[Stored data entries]

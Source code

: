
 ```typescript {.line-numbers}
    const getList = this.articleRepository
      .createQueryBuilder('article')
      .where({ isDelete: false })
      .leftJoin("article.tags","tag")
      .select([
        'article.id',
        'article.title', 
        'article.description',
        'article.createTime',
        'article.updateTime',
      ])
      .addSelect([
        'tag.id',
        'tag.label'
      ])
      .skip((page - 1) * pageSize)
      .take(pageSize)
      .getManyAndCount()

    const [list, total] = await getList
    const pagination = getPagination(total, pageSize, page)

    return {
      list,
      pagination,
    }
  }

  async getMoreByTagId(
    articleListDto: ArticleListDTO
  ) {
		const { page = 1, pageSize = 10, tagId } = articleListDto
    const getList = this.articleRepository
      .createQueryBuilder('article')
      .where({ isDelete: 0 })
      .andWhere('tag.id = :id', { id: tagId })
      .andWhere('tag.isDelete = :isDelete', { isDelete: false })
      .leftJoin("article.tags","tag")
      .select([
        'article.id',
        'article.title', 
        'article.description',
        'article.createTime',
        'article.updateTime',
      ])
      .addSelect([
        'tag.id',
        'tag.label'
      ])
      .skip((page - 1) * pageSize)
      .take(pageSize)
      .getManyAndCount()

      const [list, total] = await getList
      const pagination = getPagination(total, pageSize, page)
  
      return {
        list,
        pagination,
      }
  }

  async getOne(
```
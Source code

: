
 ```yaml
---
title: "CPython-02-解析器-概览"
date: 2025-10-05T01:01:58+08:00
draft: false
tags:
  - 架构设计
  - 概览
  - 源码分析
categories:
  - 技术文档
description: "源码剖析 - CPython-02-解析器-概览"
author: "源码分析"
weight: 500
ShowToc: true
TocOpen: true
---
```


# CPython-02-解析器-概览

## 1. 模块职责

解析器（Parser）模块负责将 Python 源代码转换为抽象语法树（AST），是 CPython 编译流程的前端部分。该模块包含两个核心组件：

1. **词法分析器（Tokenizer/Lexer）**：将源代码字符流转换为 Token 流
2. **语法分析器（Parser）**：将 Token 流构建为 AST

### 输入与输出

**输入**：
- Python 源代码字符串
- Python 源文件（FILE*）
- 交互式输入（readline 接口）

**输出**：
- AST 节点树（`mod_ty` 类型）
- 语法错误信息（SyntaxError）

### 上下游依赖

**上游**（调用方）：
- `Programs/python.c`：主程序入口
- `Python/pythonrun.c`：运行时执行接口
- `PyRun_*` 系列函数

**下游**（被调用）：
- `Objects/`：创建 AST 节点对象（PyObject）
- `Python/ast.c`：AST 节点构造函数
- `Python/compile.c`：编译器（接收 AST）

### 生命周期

Task objective:
Nothing should be altered. Set down all the data again.

Written answer:
Source code

:
 ```typescript {.line-numbers}
    const getList = this.articleRepository
      .createQueryBuilder('article')
      .where({ isDelete: false })
      .leftJoin("article.tags","tag")
      .select([
        'article.id',
        'article.title', 
        'article.description',
        'article.createTime',
        'article.updateTime',
      ])
      .addSelect([
        'tag.id',
        'tag.label'
      ])
      .skip((page - 1) * pageSize)
      .take(pageSize)
      .getManyAndCount()

    const [list, total] = await getList
    const pagination = getPagination(total, pageSize, page)

    return {
      list,
      pagination,
    }
  }

  async getMoreByTagId(
    articleListDto: ArticleListDTO
  ) {
		const { page = 1, pageSize = 10, tagId } = articleListDto
    const getList = this.articleRepository
      .createQueryBuilder('article')
      .where({ isDelete: 0 })
      .andWhere('tag.id = :id', { id: tagId })
      .andWhere('tag.isDelete = :isDelete', { isDelete: false })
      .leftJoin("article.tags","tag")
      .select([
        'article.id',
        'article.title', 
        'article.description',
        'article.createTime',
        'article.updateTime',
      ])
      .addSelect([
        'tag.id',
        'tag.label'
      ])
      .skip((page - 1) * pageSize)
      .take(pageSize)
      .getManyAndCount()

      const [list, total] = await getList
      const pagination = getPagination(total, pageSize, page)
  
      return {
        list,
        pagination,
      }
  }

  async getOne(
```
Source code

:
 ```yaml
---
title: "CPython-02-解析器-概览"
date: 2025-10-05T01:01:58+08:00
draft: false
tags:
  - 架构设计
  - 概览
  - 源码分析
categories:
  - 技术文档
description: "源码剖析 - CPython-02-解析器-概览"
author: "源码分析"
weight: 500
ShowToc: true
TocOpen: true
---
```


# CPython-02-解析器-概览

## 1. 模块职责

解析器（Parser）模块负责将 Python 源代码转换为抽象语法树（AST），是 CPython 编译流程的前端部分。该模块包含两个核心组件：

1. **词法分析器（Tokenizer/Lexer）**：将源代码字符流转换为 Token 流
2. **语法分析器（Parser）**：将 Token 流构建为 AST

### 输入与输出

**输入**：
- Python 源代码字符串
- Python 源文件（FILE*）
- 交互式输入（readline 接口）

**输出**：
- AST 节点树（`mod_ty` 类型）
- 语法错误信息（SyntaxError）

### 上下游依赖

**上游**（调用方）：
- `Programs/python.c`：主程序入口
- `Python/pythonrun.c`：运行时执行接口
- `PyRun_*` 系列函数

**下游**（被调用）：
- `Objects/`：创建 AST 节点对象（PyObject）
- `Python/ast.c`：AST 节点构造函数
- `Python/compile.c`：编译器（接收 AST）

### 生命周期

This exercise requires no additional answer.